Task description. Reproduce all records verbatim.

# # # # # # #

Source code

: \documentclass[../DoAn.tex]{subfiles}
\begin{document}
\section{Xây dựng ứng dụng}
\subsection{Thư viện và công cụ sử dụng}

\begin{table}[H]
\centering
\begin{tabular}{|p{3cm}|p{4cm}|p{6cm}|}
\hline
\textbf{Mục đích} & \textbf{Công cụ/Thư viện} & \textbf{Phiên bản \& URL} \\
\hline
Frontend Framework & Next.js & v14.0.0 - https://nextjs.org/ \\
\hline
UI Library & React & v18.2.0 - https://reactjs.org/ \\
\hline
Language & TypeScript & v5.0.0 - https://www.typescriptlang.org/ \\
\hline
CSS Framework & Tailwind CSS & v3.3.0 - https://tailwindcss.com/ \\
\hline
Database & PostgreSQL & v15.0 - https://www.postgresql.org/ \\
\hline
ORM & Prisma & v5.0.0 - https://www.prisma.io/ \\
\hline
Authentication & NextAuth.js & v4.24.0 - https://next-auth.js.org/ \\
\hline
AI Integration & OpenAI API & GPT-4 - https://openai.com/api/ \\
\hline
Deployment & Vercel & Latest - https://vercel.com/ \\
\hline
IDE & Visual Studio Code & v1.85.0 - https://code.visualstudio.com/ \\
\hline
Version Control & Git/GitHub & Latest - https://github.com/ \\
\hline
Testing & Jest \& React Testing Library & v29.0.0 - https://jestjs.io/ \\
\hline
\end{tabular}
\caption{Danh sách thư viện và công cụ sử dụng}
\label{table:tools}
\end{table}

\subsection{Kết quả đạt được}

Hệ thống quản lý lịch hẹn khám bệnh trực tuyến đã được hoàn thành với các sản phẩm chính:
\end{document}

# # # # # # #

Solution for this task.
Source code

: \documentclass[../DoAn.tex]{subfiles}
\begin{document}
\section{Xây dựng ứng dụng}
\subsection{Thư viện và công cụ sử dụng}

\begin{table}[H]
\centering
\begin{tabular}{|p{3cm}|p{4cm}|p{6cm}|}
\hline
\textbf{Mục đích} & \textbf{Công cụ/Thư viện} & \textbf{Phiên bản \& URL} \\
\hline
Frontend Framework & Next.js & v14.0.0 - https://nextjs.org/ \\
\hline
UI Library & React & v18.2.0 - https://reactjs.org/ \\
\hline
Language & TypeScript & v5.0.0 - https://www.typescriptlang.org/ \\
\hline
CSS Framework & Tailwind CSS & v3.3.0 - https://tailwindcss.com/ \\
\hline
Database & PostgreSQL & v15.0 - https://www.postgresql.org/ \\
\hline
ORM & Prisma & v5.0.0 - https://www.prisma.io/ \\
\hline
Authentication & NextAuth.js & v4.24.0 - https://next-auth.js.org/ \\
\hline
AI Integration & OpenAI API & GPT-4 - https://openai.com/api/ \\
\hline
Deployment & Vercel & Latest - https://vercel.com/ \\
\hline
IDE & Visual Studio Code & v1.85.0 - https://code.visualstudio.com/ \\
\hline
Version Control & Git/GitHub & Latest - https://github.com/ \\
\hline
Testing & Jest \& React Testing Library & v29.0.0 - https://jestjs.io/ \\
\hline
\end{tabular}
\caption{Danh sách thư viện và công cụ sử dụng}
\label{table:tools}
\end{table}

\subsection{Kết quả đạt được}

Hệ thống quản lý lịch hẹn khám bệnh trực tuyến đã được hoàn thành với các sản phẩm chính:
\end{document}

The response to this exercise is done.